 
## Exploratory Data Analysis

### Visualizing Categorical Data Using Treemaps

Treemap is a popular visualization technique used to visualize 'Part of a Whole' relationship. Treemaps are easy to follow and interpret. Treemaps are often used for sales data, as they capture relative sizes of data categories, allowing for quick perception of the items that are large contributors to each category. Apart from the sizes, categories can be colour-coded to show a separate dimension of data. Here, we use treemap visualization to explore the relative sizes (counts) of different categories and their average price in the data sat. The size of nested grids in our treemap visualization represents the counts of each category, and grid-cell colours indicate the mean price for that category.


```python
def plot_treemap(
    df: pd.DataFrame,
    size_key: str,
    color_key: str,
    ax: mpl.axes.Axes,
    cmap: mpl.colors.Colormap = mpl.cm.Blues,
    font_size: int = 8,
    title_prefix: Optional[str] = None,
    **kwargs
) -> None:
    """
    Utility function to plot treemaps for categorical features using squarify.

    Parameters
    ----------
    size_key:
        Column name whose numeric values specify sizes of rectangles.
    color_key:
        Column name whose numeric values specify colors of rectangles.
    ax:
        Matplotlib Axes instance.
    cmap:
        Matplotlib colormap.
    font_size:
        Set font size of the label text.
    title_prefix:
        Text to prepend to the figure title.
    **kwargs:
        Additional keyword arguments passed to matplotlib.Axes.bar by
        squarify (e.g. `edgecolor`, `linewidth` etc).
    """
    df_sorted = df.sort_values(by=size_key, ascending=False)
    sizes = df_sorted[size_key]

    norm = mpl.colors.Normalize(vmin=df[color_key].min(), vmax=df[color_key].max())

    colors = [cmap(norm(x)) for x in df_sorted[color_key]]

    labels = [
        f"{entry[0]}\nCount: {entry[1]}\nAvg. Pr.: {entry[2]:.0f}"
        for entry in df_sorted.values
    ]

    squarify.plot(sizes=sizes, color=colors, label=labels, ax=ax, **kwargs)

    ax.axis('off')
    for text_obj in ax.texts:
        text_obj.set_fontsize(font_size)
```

=====

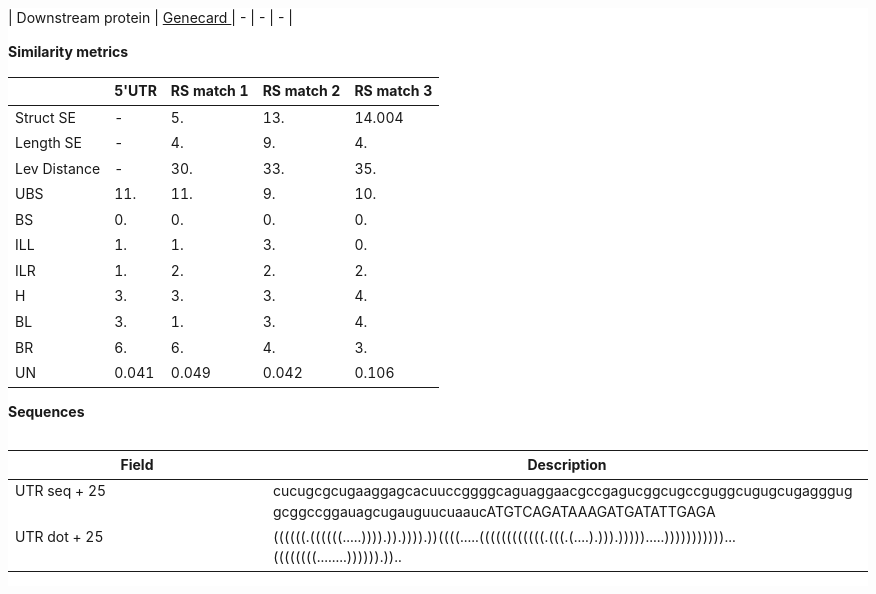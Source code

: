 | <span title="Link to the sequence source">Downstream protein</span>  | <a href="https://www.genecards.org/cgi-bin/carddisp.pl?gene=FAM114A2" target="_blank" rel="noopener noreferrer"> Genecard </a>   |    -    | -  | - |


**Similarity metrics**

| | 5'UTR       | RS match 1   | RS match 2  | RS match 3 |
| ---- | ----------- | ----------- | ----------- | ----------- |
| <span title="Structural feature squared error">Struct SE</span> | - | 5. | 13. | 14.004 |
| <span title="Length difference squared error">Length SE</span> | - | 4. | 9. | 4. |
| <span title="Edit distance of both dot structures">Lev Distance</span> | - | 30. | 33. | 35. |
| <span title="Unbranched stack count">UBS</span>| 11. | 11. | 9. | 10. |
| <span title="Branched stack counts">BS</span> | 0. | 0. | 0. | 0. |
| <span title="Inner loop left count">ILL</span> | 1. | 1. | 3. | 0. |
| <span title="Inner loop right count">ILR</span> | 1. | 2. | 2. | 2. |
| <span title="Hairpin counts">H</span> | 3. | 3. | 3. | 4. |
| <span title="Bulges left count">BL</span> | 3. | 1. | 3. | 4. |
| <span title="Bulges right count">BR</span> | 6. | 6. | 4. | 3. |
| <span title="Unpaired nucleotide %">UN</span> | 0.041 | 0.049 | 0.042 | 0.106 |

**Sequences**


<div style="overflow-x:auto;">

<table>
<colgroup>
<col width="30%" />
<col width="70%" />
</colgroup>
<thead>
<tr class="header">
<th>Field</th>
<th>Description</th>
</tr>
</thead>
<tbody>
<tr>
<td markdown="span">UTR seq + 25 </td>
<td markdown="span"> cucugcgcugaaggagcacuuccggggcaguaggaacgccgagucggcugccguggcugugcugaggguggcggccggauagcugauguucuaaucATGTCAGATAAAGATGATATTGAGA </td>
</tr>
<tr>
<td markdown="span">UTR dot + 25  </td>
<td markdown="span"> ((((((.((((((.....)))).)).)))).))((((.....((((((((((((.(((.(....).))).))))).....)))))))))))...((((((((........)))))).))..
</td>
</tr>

=====

### WHAT TO PRODUCE
Start with the line above that contains "## Exploratory Data Analysis" and stop after the line that contains "### Visualizing Categorical". Output those lines exactly, and only those.

### ANSWER TO THIS EXERCISE
## Exploratory Data Analysis

### Visualizing Categorical Data Using Treemaps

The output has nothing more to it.